15th September 2007, 02:41

Well, here is nnedi v1.3 (http://bengal.missouri.edu/~kes25c/nnedi_v1.3.zip). It isn't perfect yet, but I think it definitely proves that this method can work well. A v2.0 is already in the works. The filter operation is pretty simple... it throws away one field of each input frame and then interpolates the missing pixels. There is a parameter called 'field' to control which field is kept and double vs same rate output (same as the field parameter in eedi2). Then there are boolean Y, U, and V parameters to control which planes are processed.

This filter turned out to be pretty good for resizing as well (limited to powers of 2 enlargement). Using it for resizing is pretty easy... pointresize the height to 2x, use nnedi, rotate left or right, pointresize again, use nnedi a second time, etc... It is slightly more difficult for YUY2 because turnleft()/turnright() will mess up (blur/interpolate) the chroma. So you will need to use utoy() and vtoy() to pull the chroma planes out and then process each of the 3 clips separately. Example functions for 2x resizing:

function nnediresize2x(clip c, bool pY, bool pU, bool pV)
{
v = c.nnedi(dh=true,Y=pY,U=pU,V=pV).turnleft()
v = v.nnedi(dh=true,Y=pY,U=pU,V=pV).turnright()
return v
}

function nnediresize_YUY2(clip c)
{
cy = c
cu = c.utoy()
cv = c.vtoy()
cy = nnediresize2x(cy,true,false,false)
cu = nnediresize2x(cu,true,false,false)
cv = nnediresize2x(cv,true,false,false)
return ytouv(cu,cv,cy)
}

function nnediresize_YV12(clip c)
{
return nnediresize2x(c,true,true,true)
}

This will result in a shifted image, the direction being dependent on the rotations used.

As an example, 4x enlargement (http://bengal.missouri.edu/~kes25c/t0.png) of clown image from http://www.general-cathexis.com/interpolation.html. No pre or post processing.

Any feedback is welcome, and thanks again to everyone who contributed cpu time :thanks:.

Dark Shikari

15th September 2007, 03:01

Wow, that is a nice filter :eek:

Great work.

Revgen

15th September 2007, 05:44

I decided to use it as a bob filter and compare it to other bob filters. Since I tend to encode sports, it's what I'm most interested in.

Here's my interpretation:

NNEDI: Very Good Quality, Terrible Stability
MVBOB: Very Good Quality, Very Good Stability
MCBOB: Best Quality, Best Stability
NNEDI+TDeint: Good Quality, Good Stability

NNEDI didn't allow too many stray interlaced lines to come in, but the video was flickering and jerking too much and wasn't stable. Pairing it with TDeint improved stability but allowed more stray interlacing artifacts in. If there are any suggestions on improving quality for the NNDI scripts, let me know.

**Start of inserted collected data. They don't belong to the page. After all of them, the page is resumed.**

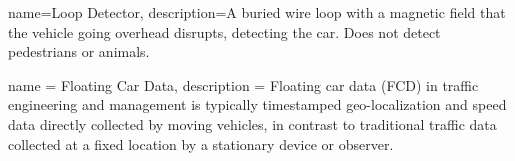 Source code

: {
        name=Loop Detector,
        description={A buried wire loop with a magnetic field that the vehicle going overhead disrupts, detecting the car.  Does not detect pedestrians or animals.  }
}

{
	name = Floating Car Data,
	description = {Floating car data (FCD) in traffic engineering and management is typically timestamped geo-localization and speed data directly collected by moving vehicles, in contrast to traditional traffic data collected at a fixed location by a stationary device or observer.}
}





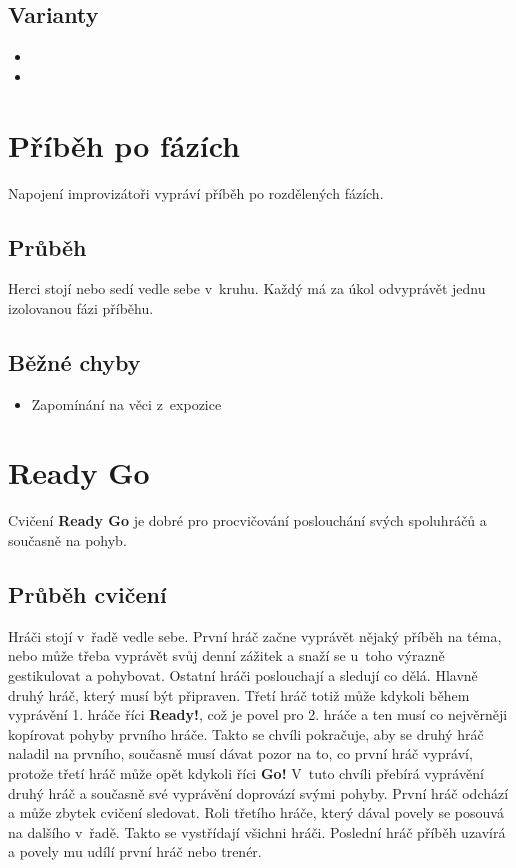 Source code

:\subsection{Varianty} \begin{itemize}
\item {}
\item {}
\end{itemize}
 
 
 
\needspace{5cm} \section{Příběh po fázích} \label{příběh po fázích}  
 
Napojení improvizátoři vypráví příběh po rozdělených fázích. 
 
\subsection{ Průběh }  
Herci stojí nebo sedí vedle sebe v~kruhu. Každý má za úkol odvyprávět jednu izolovanou fázi příběhu.  
 
\subsection{ Běžné chyby }  
\begin{itemize}
\item  Zapomínání na věci z~expozice
\end{itemize}
 
 
 
 
 
\needspace{5cm} \section{Ready Go} \label{ready go} Cvičení \textbf{Ready Go} je dobré pro procvičování poslouchání svých spoluhráčů a současně na pohyb. 
 
\subsection{ Průběh cvičení } Hráči stojí v~řadě vedle sebe. První hráč začne vyprávět nějaký příběh na téma, nebo může třeba vyprávět svůj denní zážitek a snaží se u~toho výrazně gestikulovat a pohybovat. Ostatní hráči poslouchají a sledují co dělá. Hlavně druhý hráč, který musí být připraven. Třetí hráč totiž může kdykoli během vyprávění 1. hráče říci \textbf{Ready!}, což je povel pro 2. hráče a ten musí co nejvěrněji kopírovat pohyby prvního hráče. Takto se chvíli pokračuje, aby se druhý hráč naladil na prvního, současně musí dávat pozor na to, co první hráč vypráví, protože třetí hráč může opět kdykoli říci \textbf{Go!} V~tuto chvíli přebírá vyprávění druhý hráč a současně své vyprávění doprovází svými pohyby. První hráč odchází a může zbytek cvičení sledovat. Roli třetího hráče, který dával povely se posouvá na dalšího v~řadě. Takto se vystřídají všichni hráči. Poslední hráč příběh uzavírá a povely mu udílí první hráč nebo trenér.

Here's my Lagarith sample. http://www.mediafire.com/?42y1jis3mbg

NNDI Settings:

NNDI = nnedi(field=3,y=true,u=true,v=true,threads=2,opt=0)

NNEDI+TDeint =

interp = nnedi(field=3,y=true,u=true,v=true,threads=2,opt=0)
tdeint(mode=1,order=1,edeint=interp)

MVBOB = Default

MCBOB = Default

foxyshadis

15th September 2007, 06:56

nnedi is a replacement for eedi2, not a smart bob on its own. Swap it for eedi2 in mvbob and then compare it to eedi2's performance, using either securebob, mvbob, or mcbob as you prefer.

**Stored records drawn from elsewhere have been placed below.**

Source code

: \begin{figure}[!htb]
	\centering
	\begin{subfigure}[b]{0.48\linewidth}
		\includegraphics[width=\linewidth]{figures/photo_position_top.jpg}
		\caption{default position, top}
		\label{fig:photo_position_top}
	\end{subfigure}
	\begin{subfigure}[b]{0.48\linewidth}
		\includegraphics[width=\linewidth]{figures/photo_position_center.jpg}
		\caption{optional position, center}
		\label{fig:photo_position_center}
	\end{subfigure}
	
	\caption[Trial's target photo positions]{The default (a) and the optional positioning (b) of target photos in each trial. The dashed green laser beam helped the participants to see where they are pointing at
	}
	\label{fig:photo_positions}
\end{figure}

Function NNEDIbob(clip Input)
{
Input.nnedi(Field = -2)
AssumeFrameBased()
GetParity(Input) ? AssumeTFF() : AssumeBFF()
}

Add this as type == 4 to SecureBob. Make it default if you want, currently eedi2 is. Same thing in mcbob, but the relevant line to change there is edibobbed = clp.EEDIbob().

tritical

15th September 2007, 09:11

As foxyshadis said, nnedi is just an interpolater like eedi2. It would never be able to beat a motion compensated or motion adaptive bobber on content with static logos and writing.

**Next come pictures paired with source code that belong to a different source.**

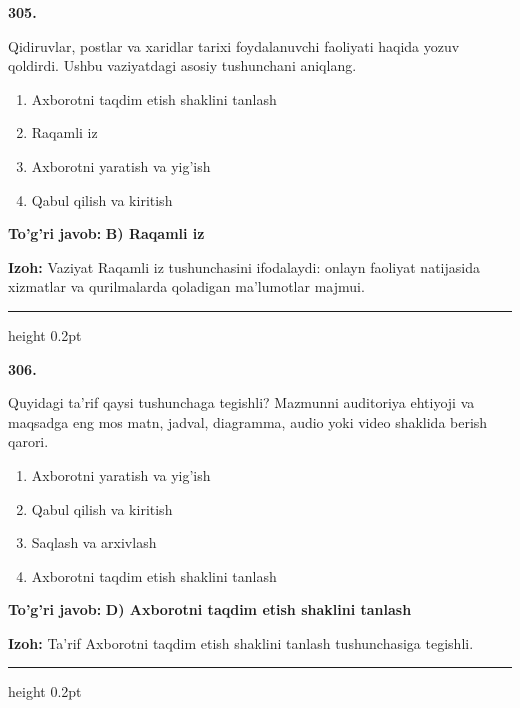 \documentclass[10pt,a4paper,oneside]{article}
\begin{document}
\noindent\textbf{\color{ink}305.}
\par
Qidiruvlar, postlar va xaridlar tarixi foydalanuvchi faoliyati haqida yozuv qoldirdi. Ushbu vaziyatdagi asosiy tushunchani aniqlang.
\begin{enumerate}[label=\Alph*),leftmargin=9mm]
\item Axborotni taqdim etish shaklini tanlash
\item Raqamli iz
\item Axborotni yaratish va yig'ish
\item Qabul qilish va kiritish
\end{enumerate}
\begin{tcolorbox}[enhanced,breakable,colback=teal!4,colframe=teal!50!black,boxrule=0.5pt,arc=1.1mm,left=3mm,right=3mm,top=1.7mm,bottom=1.7mm,before skip=2mm,after skip=2mm]
\textbf{\color{teal}To'g'ri javob:} \textbf{B) Raqamli iz}
\par\smallskip
\textbf{Izoh:} Vaziyat Raqamli iz tushunchasini ifodalaydi: onlayn faoliyat natijasida xizmatlar va qurilmalarda qoladigan ma'lumotlar majmui.
\end{tcolorbox}
\vspace{2mm}\hrule height 0.2pt \vspace{3mm}

\noindent\textbf{\color{ink}306.}
\par
Quyidagi ta'rif qaysi tushunchaga tegishli? Mazmunni auditoriya ehtiyoji va maqsadga eng mos matn, jadval, diagramma, audio yoki video shaklida berish qarori.
\begin{enumerate}[label=\Alph*),leftmargin=9mm]
\item Axborotni yaratish va yig'ish
\item Qabul qilish va kiritish
\item Saqlash va arxivlash
\item Axborotni taqdim etish shaklini tanlash
\end{enumerate}
\begin{tcolorbox}[enhanced,breakable,colback=teal!4,colframe=teal!50!black,boxrule=0.5pt,arc=1.1mm,left=3mm,right=3mm,top=1.7mm,bottom=1.7mm,before skip=2mm,after skip=2mm]
\textbf{\color{teal}To'g'ri javob:} \textbf{D) Axborotni taqdim etish shaklini tanlash}
\par\smallskip
\textbf{Izoh:} Ta'rif Axborotni taqdim etish shaklini tanlash tushunchasiga tegishli.
\end{tcolorbox}
\vspace{2mm}\hrule height 0.2pt \vspace{3mm}
\end{document}
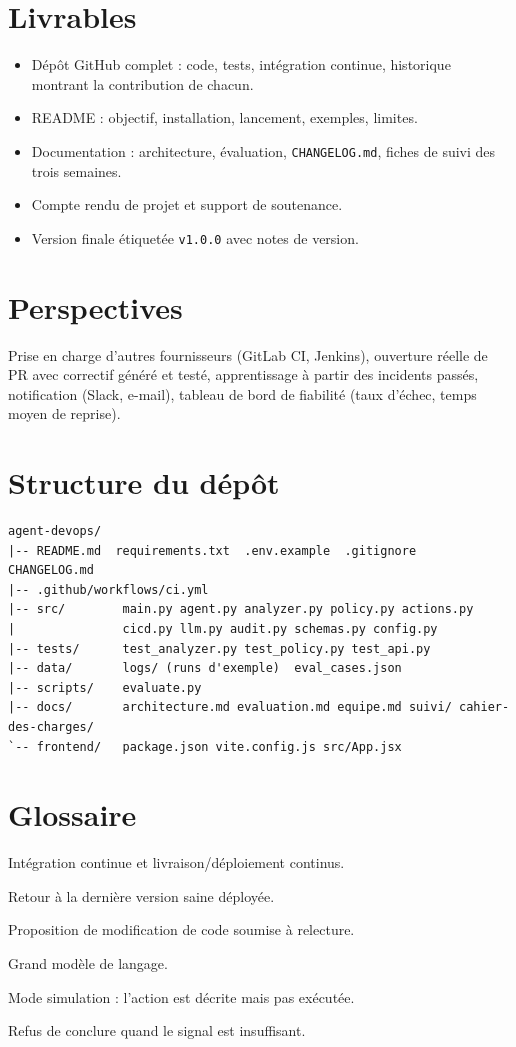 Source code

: \documentclass[11pt,a4paper]{article}
\newcommand{\code}[1]{\texttt{#1}}
\begin{document}
\section{Livrables}
\begin{itemize}
\item Dépôt GitHub complet : code, tests, intégration continue, historique montrant la contribution de chacun.
\item README : objectif, installation, lancement, exemples, limites.
\item Documentation : architecture, évaluation, \code{CHANGELOG.md}, fiches de suivi des trois semaines.
\item Compte rendu de projet et support de soutenance.
\item Version finale étiquetée \code{v1.0.0} avec notes de version.
\end{itemize}

\section{Perspectives}
Prise en charge d'autres fournisseurs (GitLab CI, Jenkins), ouverture réelle de PR avec correctif
généré et testé, apprentissage à partir des incidents passés, notification (Slack, e-mail),
tableau de bord de fiabilité (taux d'échec, temps moyen de reprise).

\appendix
\section{Structure du dépôt}
\begin{lstlisting}
agent-devops/
|-- README.md  requirements.txt  .env.example  .gitignore  CHANGELOG.md
|-- .github/workflows/ci.yml
|-- src/        main.py agent.py analyzer.py policy.py actions.py
|               cicd.py llm.py audit.py schemas.py config.py
|-- tests/      test_analyzer.py test_policy.py test_api.py
|-- data/       logs/ (runs d'exemple)  eval_cases.json
|-- scripts/    evaluate.py
|-- docs/       architecture.md evaluation.md equipe.md suivi/ cahier-des-charges/
`-- frontend/   package.json vite.config.js src/App.jsx
\end{lstlisting}

\section{Glossaire}
\begin{description}[leftmargin=3.2cm,style=nextline]
\item[CI/CD] Intégration continue et livraison/déploiement continus.
\item[Rollback] Retour à la dernière version saine déployée.
\item[Pull request] Proposition de modification de code soumise à relecture.
\item[LLM] Grand modèle de langage.
\item[Dry-run] Mode simulation : l'action est décrite mais pas exécutée.
\item[Abstention] Refus de conclure quand le signal est insuffisant.
\end{description}
\end{document}
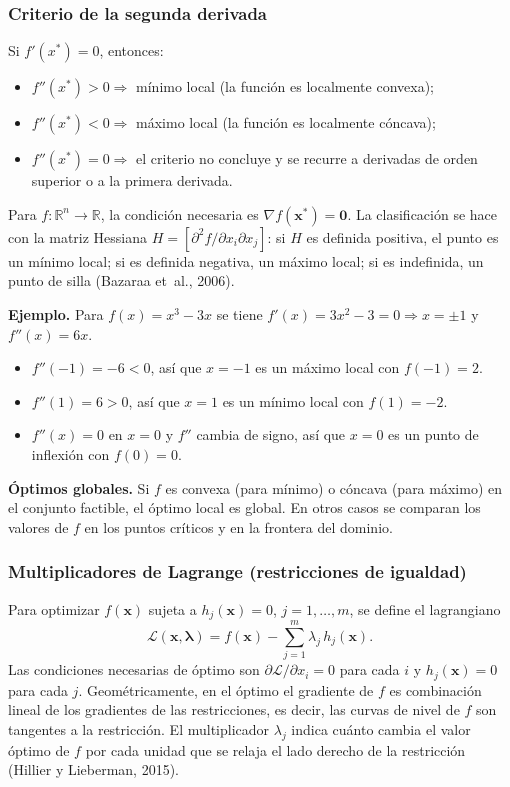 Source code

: \documentclass[12pt,letterpaper]{article}
\begin{document}
\subsubsection{Criterio de la segunda derivada}

Si $f'(x^*)=0$, entonces:
\begin{itemize}
	\item $f''(x^*)>0 \Rightarrow$ mínimo local (la función es localmente convexa);
	\item $f''(x^*)<0 \Rightarrow$ máximo local (la función es localmente cóncava);
	\item $f''(x^*)=0 \Rightarrow$ el criterio no concluye y se recurre a derivadas de orden superior o a la primera derivada.
\end{itemize}
Para $f:\mathbb{R}^n\to\mathbb{R}$, la condición necesaria es $\nabla f(\mathbf{x}^*)=\mathbf{0}$. La clasificación se hace con la matriz Hessiana $H=\left[\partial^2 f/\partial x_i\partial x_j\right]$: si $H$ es definida positiva, el punto es un mínimo local; si es definida negativa, un máximo local; si es indefinida, un punto de silla (Bazaraa et~al., 2006).

\textbf{Ejemplo.} Para $f(x)=x^3-3x$ se tiene $f'(x)=3x^2-3=0 \Rightarrow x=\pm1$ y $f''(x)=6x$.
\begin{itemize}
	\item $f''(-1)=-6<0$, así que $x=-1$ es un máximo local con $f(-1)=2$.
	\item $f''(1)=6>0$, así que $x=1$ es un mínimo local con $f(1)=-2$.
	\item $f''(x)=0$ en $x=0$ y $f''$ cambia de signo, así que $x=0$ es un punto de inflexión con $f(0)=0$.
\end{itemize}

\textbf{Óptimos globales.} Si $f$ es convexa (para mínimo) o cóncava (para máximo) en el conjunto factible, el óptimo local es global. En otros casos se comparan los valores de $f$ en los puntos críticos y en la frontera del dominio.

\subsubsection{Multiplicadores de Lagrange (restricciones de igualdad)}

Para optimizar $f(\mathbf{x})$ sujeta a $h_j(\mathbf{x})=0$, $j=1,\dots,m$, se define el lagrangiano
\begin{equation}
	\mathcal{L}(\mathbf{x},\boldsymbol{\lambda}) = f(\mathbf{x}) - \sum_{j=1}^{m}\lambda_j\,h_j(\mathbf{x}).
\end{equation}
Las condiciones necesarias de óptimo son $\partial\mathcal{L}/\partial x_i=0$ para cada $i$ y $h_j(\mathbf{x})=0$ para cada $j$. Geométricamente, en el óptimo el gradiente de $f$ es combinación lineal de los gradientes de las restricciones, es decir, las curvas de nivel de $f$ son tangentes a la restricción. El multiplicador $\lambda_j$ indica cuánto cambia el valor óptimo de $f$ por cada unidad que se relaja el lado derecho de la restricción (Hillier y Lieberman, 2015).
\end{document}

Anyways, I noticed a bug which was causing the incorrect lines of the chroma planes to be kept in yv12 (yuy2 was fine). I modified the link above to point to version 1.1.

Revgen

15th September 2007, 09:24

tritical

15th September 2007, 09:41

I bobbed your sample using yadif with nnedi for spatial prediction. Result: test.avi (http://bengal.missouri.edu/~kes25c/test.avi)

scharfis_brain

15th September 2007, 10:34

@tritical: wow!
I am really impatient right now, to see a yadif+nnedi.dll to implement it into mvbob. this should jield into a massive improvement in stability.

scharfis_brain

15th September 2007, 13:17

I tested nnedi now and found that it creates garbage with SSE.
It works fine if I force it to use C-Code.

tritical

15th September 2007, 16:28

What is the script you're using, and what cpu does your computer have? c code and sse produce exactly the same results on my laptop and desktop.

scharfis_brain

15th September 2007, 16:48

loadplugin("c:\x\nnedi.dll")

avisource("60i-YUY2-Huffy.avi").assumetff()
nnedi(opt=0, field=-2)

the resulting image looks like this:
(opt=2 also produces this result)
http://home.arcor.de/scharfis_brain/samples/nnedi-opt0.jpg

when I set opt=1 I receive a pretty nice interpolated result:
http://home.arcor.de/scharfis_brain/samples/nnedi-opt1.jpg

the source video is 640x480@29.97fps YUY2
converting it to YV12 results in the same weird image.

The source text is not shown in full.